• [EXERCISE INSTRUCTIONS] All lines from the one containing "### Change Mode Response" to the end of the data below are to be returned exactly, both ends included, with nothing added.

─── EXCERPTED DATA

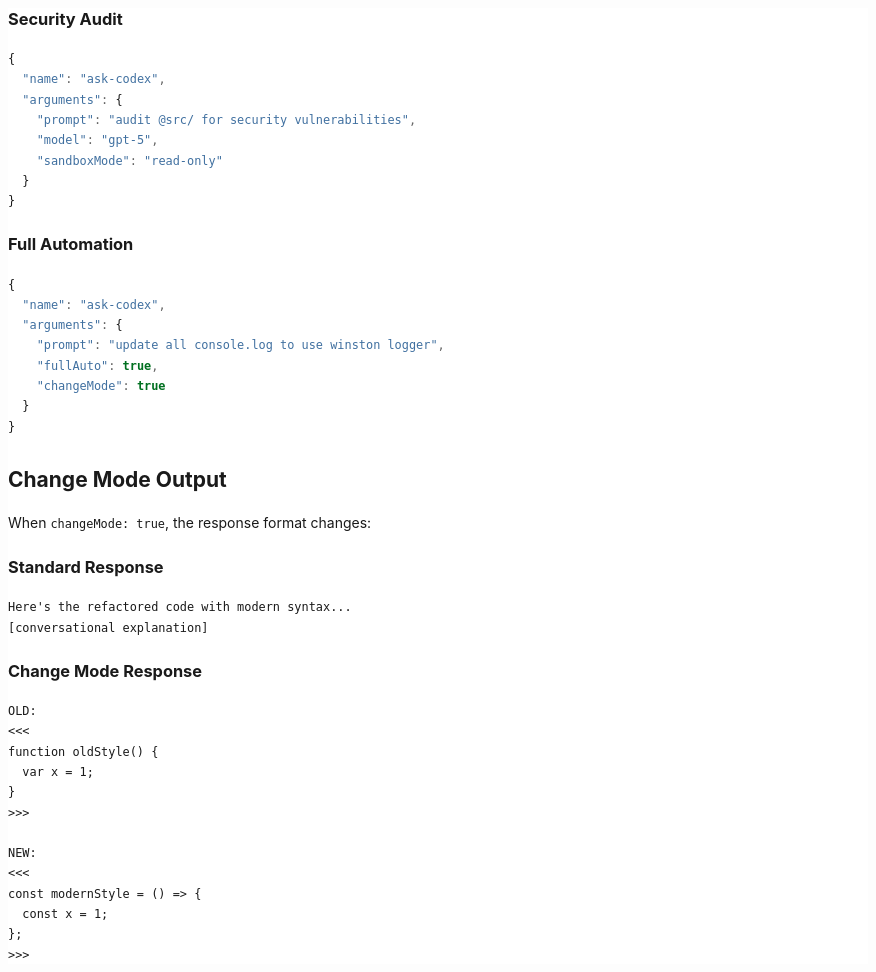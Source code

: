 ### Security Audit

```javascript
{
  "name": "ask-codex",
  "arguments": {
    "prompt": "audit @src/ for security vulnerabilities",
    "model": "gpt-5",
    "sandboxMode": "read-only"
  }
}
```

### Full Automation

```javascript
{
  "name": "ask-codex",
  "arguments": {
    "prompt": "update all console.log to use winston logger",
    "fullAuto": true,
    "changeMode": true
  }
}
```

## Change Mode Output

When `changeMode: true`, the response format changes:

### Standard Response
```
Here's the refactored code with modern syntax...
[conversational explanation]
```

### Change Mode Response
```
OLD:
<<<
function oldStyle() {
  var x = 1;
}
>>>

NEW:
<<<
const modernStyle = () => {
  const x = 1;
};
>>>
```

──────

• [ANSWER FOR THIS EXERCISE]
### Change Mode Response
```
OLD:
<<<
function oldStyle() {
  var x = 1;
}
>>>

NEW:
<<<
const modernStyle = () => {
  const x = 1;
};
>>>
```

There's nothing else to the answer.